Он прожил тут год, а с тех пор, как он покинул родные края, прошло уж три года; и вот мастер повел его в город, но не в манеж, поглядеть на цирковых наездников, нет, а в большую оперу, это был зал, который тоже стоило посмотреть. Во всех семи ярусах там висели шелковые занавеси, а от пола до головокружительно высокого потолка сидели преизящные дамы с букетами в руках, точно они собрались на бал, а господа были в полном параде, многие – в серебре и золоте. Там было светло, как ярким-преярким днем, а потом грянула чудесная музыка, это было куда великолепнее, чем «Комедия» в Копенгагене, но зато там была Йоханна, а здесь… О, это произошло словно по волшебству! Занавесь раздвинулась, и здесь тоже стояла Йоханна, в золоте и шелке, с золотою короною на голове; она пела так, как может петь лишь ангел Господень; она выступила вперед, насколько это было возможно, она улыбалась так, как могла улыбаться только Йоханна; она смотрела прямо на Кнуда.
Бедный Кнуд схватил мастера за руку и громко крикнул: «Йоханна!», но его было не расслышать, музыканты наяривали вовсю; мастер же ответно кивнул: «Верно, ее зовут Йоханна!», после чего развернул печатный листок и показал ему, там стояло ее имя, полное имя.

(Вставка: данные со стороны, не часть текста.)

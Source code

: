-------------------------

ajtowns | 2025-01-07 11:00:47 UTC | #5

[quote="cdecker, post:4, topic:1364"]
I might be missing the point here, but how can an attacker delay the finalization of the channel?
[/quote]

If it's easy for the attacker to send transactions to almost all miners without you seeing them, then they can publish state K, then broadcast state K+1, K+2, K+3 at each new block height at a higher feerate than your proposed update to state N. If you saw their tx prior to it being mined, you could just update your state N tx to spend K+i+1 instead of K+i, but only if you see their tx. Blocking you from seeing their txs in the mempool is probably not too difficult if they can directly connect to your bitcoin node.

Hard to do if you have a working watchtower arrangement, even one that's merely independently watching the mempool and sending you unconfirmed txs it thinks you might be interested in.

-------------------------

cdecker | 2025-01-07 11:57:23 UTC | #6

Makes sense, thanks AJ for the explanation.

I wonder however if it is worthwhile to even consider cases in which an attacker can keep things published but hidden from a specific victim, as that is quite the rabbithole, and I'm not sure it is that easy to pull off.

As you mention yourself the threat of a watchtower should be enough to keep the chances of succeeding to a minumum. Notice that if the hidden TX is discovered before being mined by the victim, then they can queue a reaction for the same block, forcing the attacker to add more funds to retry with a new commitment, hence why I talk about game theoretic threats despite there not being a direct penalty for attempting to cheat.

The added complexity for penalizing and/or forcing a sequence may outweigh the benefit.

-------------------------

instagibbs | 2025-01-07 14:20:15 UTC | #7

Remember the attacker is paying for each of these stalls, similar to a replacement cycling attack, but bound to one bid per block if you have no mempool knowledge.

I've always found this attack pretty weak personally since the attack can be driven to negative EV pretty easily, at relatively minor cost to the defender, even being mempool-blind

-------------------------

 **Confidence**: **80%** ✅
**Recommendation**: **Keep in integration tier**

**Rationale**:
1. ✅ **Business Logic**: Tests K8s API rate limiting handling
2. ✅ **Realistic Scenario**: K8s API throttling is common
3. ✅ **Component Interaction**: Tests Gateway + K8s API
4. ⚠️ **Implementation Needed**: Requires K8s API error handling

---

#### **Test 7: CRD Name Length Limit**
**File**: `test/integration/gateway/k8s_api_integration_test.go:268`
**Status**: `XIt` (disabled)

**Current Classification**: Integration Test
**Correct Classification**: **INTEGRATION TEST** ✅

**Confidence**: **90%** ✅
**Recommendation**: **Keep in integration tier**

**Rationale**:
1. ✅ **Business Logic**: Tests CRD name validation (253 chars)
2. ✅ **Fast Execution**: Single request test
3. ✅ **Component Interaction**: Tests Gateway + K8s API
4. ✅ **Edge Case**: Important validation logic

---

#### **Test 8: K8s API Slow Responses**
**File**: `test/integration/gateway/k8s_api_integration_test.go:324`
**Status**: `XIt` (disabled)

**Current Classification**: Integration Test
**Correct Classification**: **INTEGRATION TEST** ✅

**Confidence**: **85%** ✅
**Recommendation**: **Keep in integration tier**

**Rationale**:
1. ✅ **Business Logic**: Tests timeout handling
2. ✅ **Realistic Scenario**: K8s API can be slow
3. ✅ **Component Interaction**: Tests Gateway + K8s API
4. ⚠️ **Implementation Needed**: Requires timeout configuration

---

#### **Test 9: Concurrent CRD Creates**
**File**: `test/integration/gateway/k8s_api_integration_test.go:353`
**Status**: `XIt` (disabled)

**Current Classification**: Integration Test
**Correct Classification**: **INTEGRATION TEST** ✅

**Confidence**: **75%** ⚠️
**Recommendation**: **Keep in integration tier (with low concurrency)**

Нет, это был никакой не сон! И все восторженно ее приветствовали и бросали ей цветы и венки, и всякий раз, когда она уходила, вызывали ее опять, и она уходила и выходила снова и снова.

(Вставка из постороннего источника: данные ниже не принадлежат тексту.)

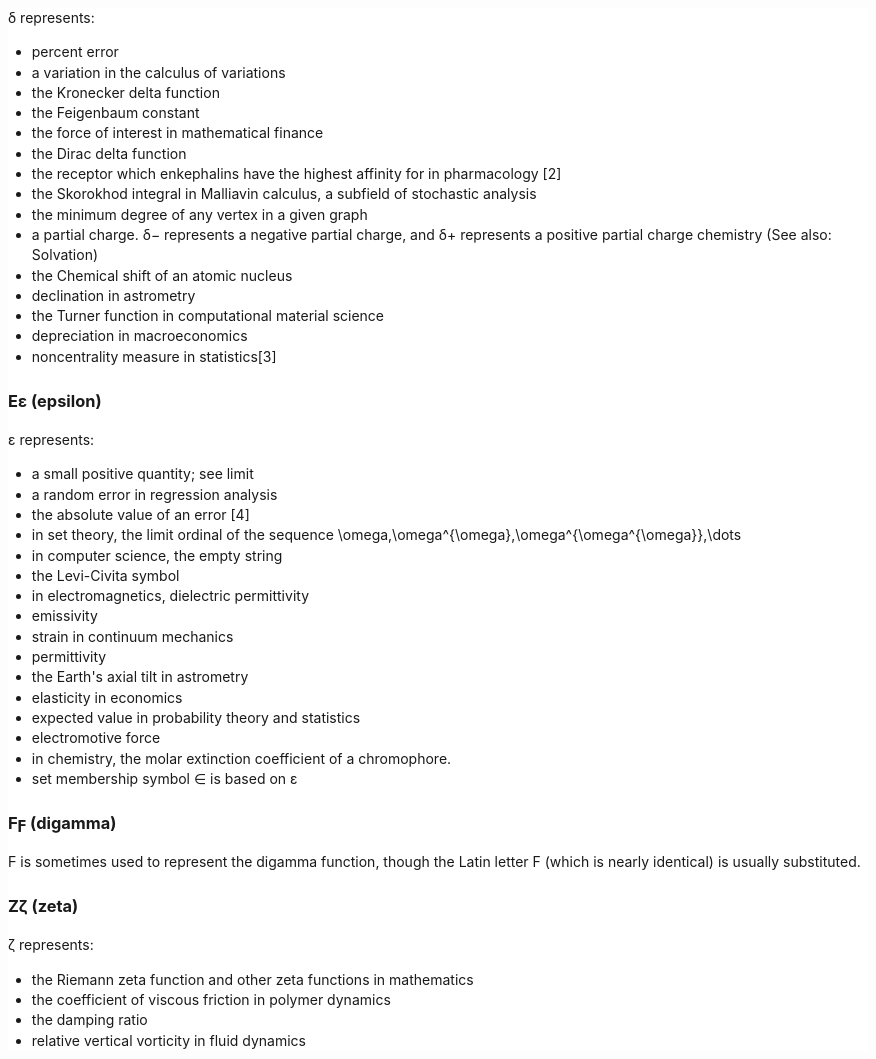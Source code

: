 δ represents:

* percent error
* a variation in the calculus of variations
* the Kronecker delta function
* the Feigenbaum constant
* the force of interest in mathematical finance
* the Dirac delta function
* the receptor which enkephalins have the highest affinity for in pharmacology [2]
* the Skorokhod integral in Malliavin calculus, a subfield of stochastic analysis
* the minimum degree of any vertex in a given graph
* a partial charge. δ− represents a negative partial charge, and δ+ represents a positive partial charge chemistry (See also: Solvation)
* the Chemical shift of an atomic nucleus
* declination in astrometry
* the Turner function in computational material science
* depreciation in macroeconomics
* noncentrality measure in statistics[3]


### Εε (epsilon)

ε represents:

* a small positive quantity; see limit
* a random error in regression analysis
* the absolute value of an error [4]
* in set theory, the limit ordinal of the sequence \omega,\omega^{\omega},\omega^{\omega^{\omega}},\dots
* in computer science, the empty string
* the Levi-Civita symbol
* in electromagnetics, dielectric permittivity
* emissivity
* strain in continuum mechanics
* permittivity
* the Earth's axial tilt in astrometry
* elasticity in economics
* expected value in probability theory and statistics
* electromotive force
* in chemistry, the molar extinction coefficient of a chromophore.
* set membership symbol ∈ is based on ε


### Ϝϝ (digamma)

Ϝ is sometimes used to represent the digamma function, though the Latin letter F (which is nearly identical) is usually substituted.


### Ζζ (zeta)

ζ represents:

* the Riemann zeta function and other zeta functions in mathematics
* the coefficient of viscous friction in polymer dynamics
* the damping ratio
* relative vertical vorticity in fluid dynamics
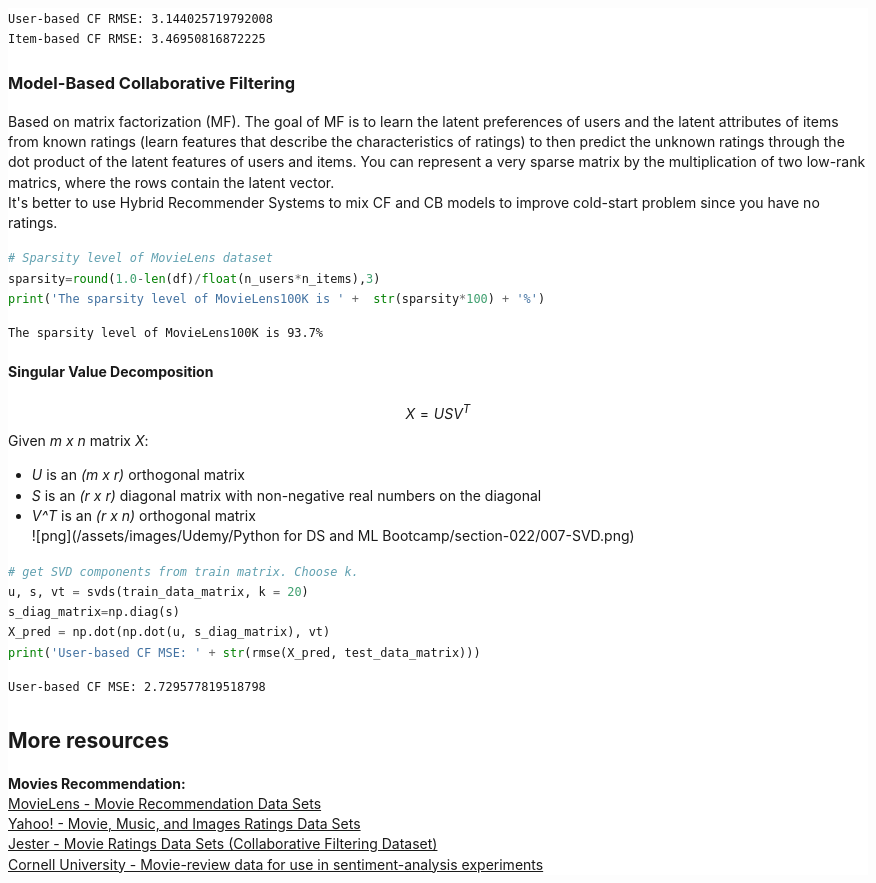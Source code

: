     User-based CF RMSE: 3.144025719792008
    Item-based CF RMSE: 3.46950816872225


### Model-Based Collaborative Filtering

Based on matrix factorization (MF). The goal of MF is to learn the latent preferences of users and the latent attributes of items from known ratings (learn features that describe the characteristics of ratings) to then predict the unknown ratings through the dot product of the latent features of users and items. 
You can represent a very sparse matrix by the multiplication of two low-rank matrics, where the rows contain the latent vector.  
It's better to use Hybrid Recommender Systems to mix CF and CB models to improve cold-start problem since you have no ratings.


```python
# Sparsity level of MovieLens dataset
sparsity=round(1.0-len(df)/float(n_users*n_items),3)
print('The sparsity level of MovieLens100K is ' +  str(sparsity*100) + '%')
```

    The sparsity level of MovieLens100K is 93.7%


#### Singular Value Decomposition

$$X=USV^T$$
Given *m x n* matrix *X*:  
* *U* is an *(m x r)* orthogonal matrix  
* *S* is an *(r x r)* diagonal matrix with non-negative real numbers on the diagonal  
* *V^T* is an *(r x n)* orthogonal matrix  
![png](/assets/images/Udemy/Python for DS and ML Bootcamp/section-022/007-SVD.png)


```python
# get SVD components from train matrix. Choose k.
u, s, vt = svds(train_data_matrix, k = 20)
s_diag_matrix=np.diag(s)
X_pred = np.dot(np.dot(u, s_diag_matrix), vt)
print('User-based CF MSE: ' + str(rmse(X_pred, test_data_matrix)))
```

    User-based CF MSE: 2.729577819518798


## More resources
**Movies Recommendation:**  
[MovieLens - Movie Recommendation Data Sets](http://www.grouplens.org/node/73)  
[Yahoo! - Movie, Music, and Images Ratings Data Sets](http://webscope.sandbox.yahoo.com/catalog.php?datatype=r)  
[Jester - Movie Ratings Data Sets (Collaborative Filtering Dataset)](http://www.ieor.berkeley.edu/~goldberg/jester-data/)  
[Cornell University - Movie-review data for use in sentiment-analysis experiments](http://www.cs.cornell.edu/people/pabo/movie-review-data/)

На улице вокруг ее кареты теснились люди, впрягшись, они повезли ее, и Кнуд был впереди всех и радостней всех, а когда они добрались до ее роскошно освещенного дома, Кнуд оказался у самой дверцы кареты, дверца распахнулась, и Йоханна вышла, свет падал прямо на ее родное лицо, она улыбалась, и благодарила так ласково, и была так растрогана; и Кнуд посмотрел ей прямо в глаза, и она тоже посмотрела Кнуду в глаза, но она его не узнала. Какой-то господин со звездой на груди подал ей руку – они обручены, раздалось в толпе.

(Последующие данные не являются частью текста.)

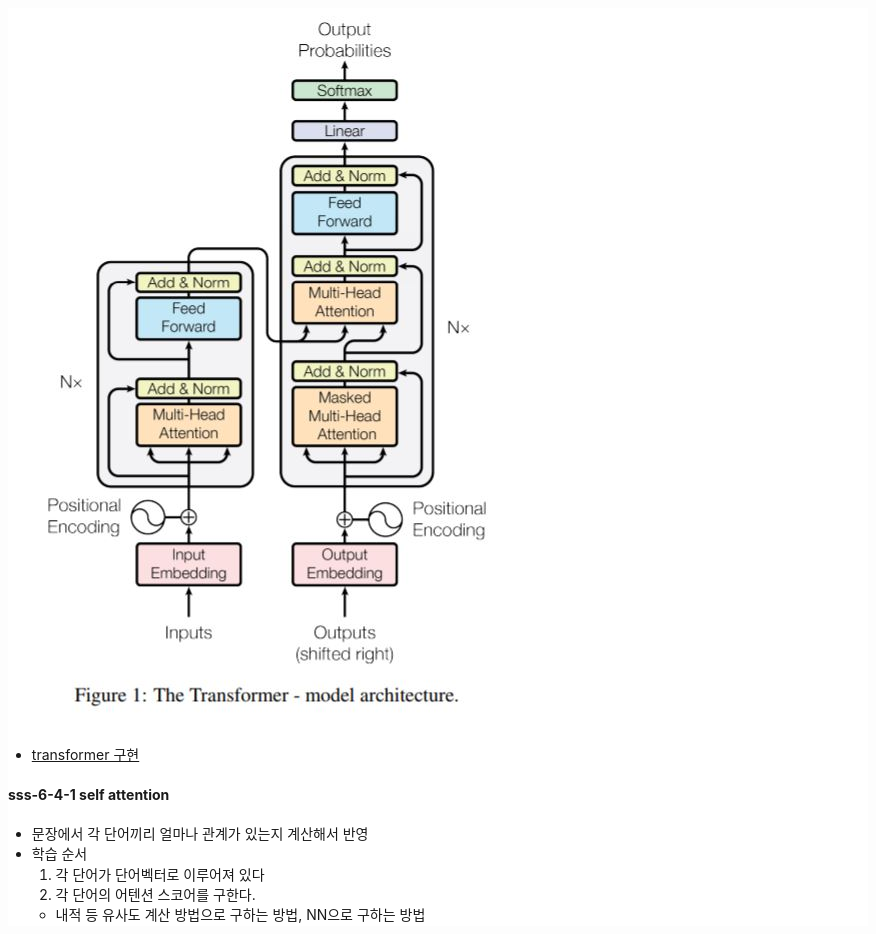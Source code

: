 ![transformer 구조](../../assets/book-tf-ml-nlp/transformer.jpg)
- [transformer 구현](../../modules/transformer.py)

#### sss-6-4-1 self attention

- 문장에서 각 단어끼리 얼마나 관계가 있는지 계산해서 반영
- 학습 순서
  1. 각 단어가 단어벡터로 이루어져 있다
  2. 각 단어의 어텐션 스코어를 구한다.
    - 내적 등 유사도 계산 방법으로 구하는 방법, NN으로 구하는 방법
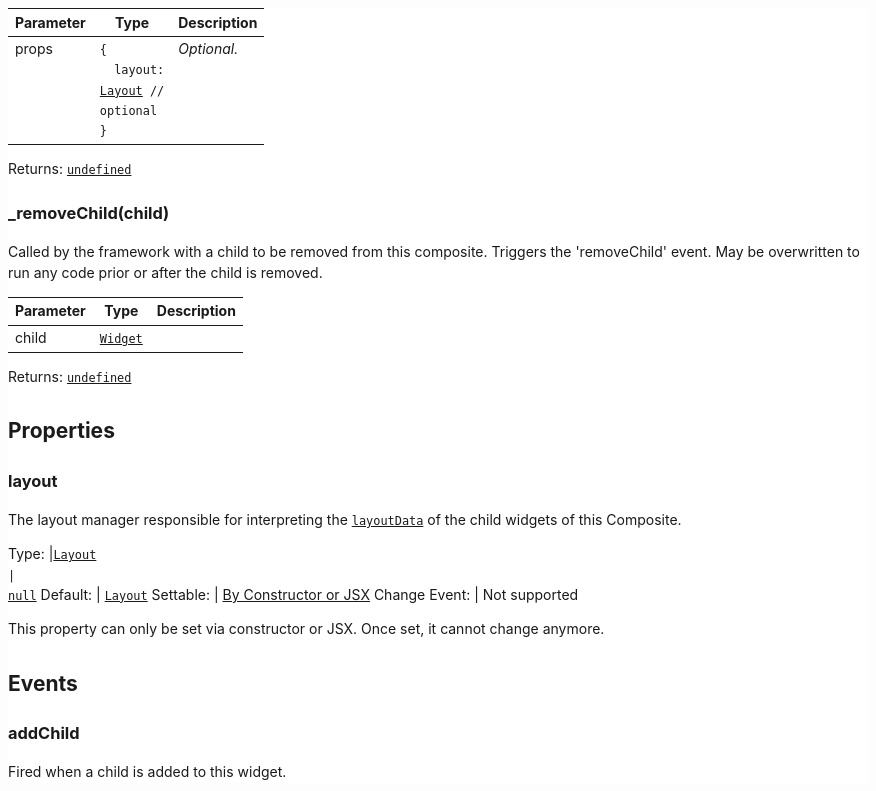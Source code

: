 
Parameter|Type|Description
-|-|-
props | <code style="white-space: nowrap">{<br/>&nbsp;&nbsp;layout: <a href="Layout.html" title="Layout Class Reference">Layout</a> // optional<br/>}</code> | *Optional.*


Returns: <code style="white-space: nowrap"><a href="https://developer.mozilla.org/en-US/docs/Web/JavaScript/Data_structures#undefined_type" title="View &quot;undefined&quot; on MDN">undefined</a></code>

### _removeChild(child)



Called by the framework with a child to be removed from this composite. Triggers the 'removeChild' event. May be overwritten to run any code prior or after the child is removed.


Parameter|Type|Description
-|-|-
child | <code style="white-space: nowrap"><a href="Widget.html" title="Widget Class Reference">Widget</a></code> | 


Returns: <code style="white-space: nowrap"><a href="https://developer.mozilla.org/en-US/docs/Web/JavaScript/Data_structures#undefined_type" title="View &quot;undefined&quot; on MDN">undefined</a></code>


## Properties

### layout


The layout manager responsible for interpreting the [`layoutData`](./Widget.md#layoutdata) of the child widgets of this Composite.

Type: |<code style="white-space: nowrap"><a href="Layout.html" title="Layout Class Reference">Layout</a> &#124; <a href="https://developer.mozilla.org/en-US/docs/Web/JavaScript/Data_structures#null_type" title="View &quot;null&quot; on MDN">null</a></code>
Default: | <code style="white-space: nowrap"><a href="https://developer.mozilla.org/en-US/docs/Web/JavaScript/Data_structures#string_type" title="View &quot;string&quot; on MDN">Layout</a></code>
Settable: | <a href="../widget-basics.html#widget-properties" >By Constructor or JSX</a>
Change Event: | Not supported




This property can only be set via constructor or JSX. Once set, it cannot change anymore.




## Events

### addChild

Fired when a child is added to this widget.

Тогда Кнуд пошел домой и затянул котомку; он хотел, он должен был вернуться на родину, к бузине и иве… о, только бы очутиться под ивою! За один час можно прожить целую жизнь!
Его уговаривали остаться; никакие уговоры на него не действовали; ему говорили, что дело идет к зиме, что в горах уже выпал снег; ну так он пойдет по колее, оставленной медленно едущею почтовой каретою – для нее же будет проложен путь! – пойдет с котомкою за спиной, опираясь на свою палку…
И он двинулся в сторону гор, и он взбирался на них, и спускался с них; он уже выбился из сил, но все еще не видел ни города, ни жилья; он шел на север. Над ним зажглись звезды, ноги у него подкашивались, голова кружилась; далеко внизу, в долине, тоже позажигались звезды, небо, казалось, раскинулось и под ним. Он чувствовал, что ему неможется. Звезд внизу все прибывало, они становилось все ясней и ясней, они перемещались туда и сюда. То был маленький городок, в котором мерцали огни, и, поняв это, Кнуд напряг последние свои силы и дотащился до убогого постоялого двора.
Он провел здесь целые сутки, ибо его тело нуждалось в отдыхе и уходе. В долине была оттепель и шел мокрый снег. На другое утро сюда явился шарманщик, он заиграл родную, датскую мелодию, и дольше Кнуду было не вытерпеть – он шел день за днем, много дней, да так шибко, словно торопился попасть домой прежде, чем они все там поумирают. Но он никому не рассказывал, что его снедает тоска, никто бы и не подумал, что у него сердечное горе, самое глубокое, какое только бывает, его не откроешь миру, оно нешуточное, его не откроешь даже друзьям, а у него их и не было! Чужак, он шел чужой стороною, домой, на север. В единственном письме из дому, что давным-давно послали ему родители, говорилось: «Ты не настоящий датчанин, не то что мы! Все мы тут датчане до мозга костей! А тебе по сердцу лишь чужие края!» Вот что написали родители – да, уж они-то его знали!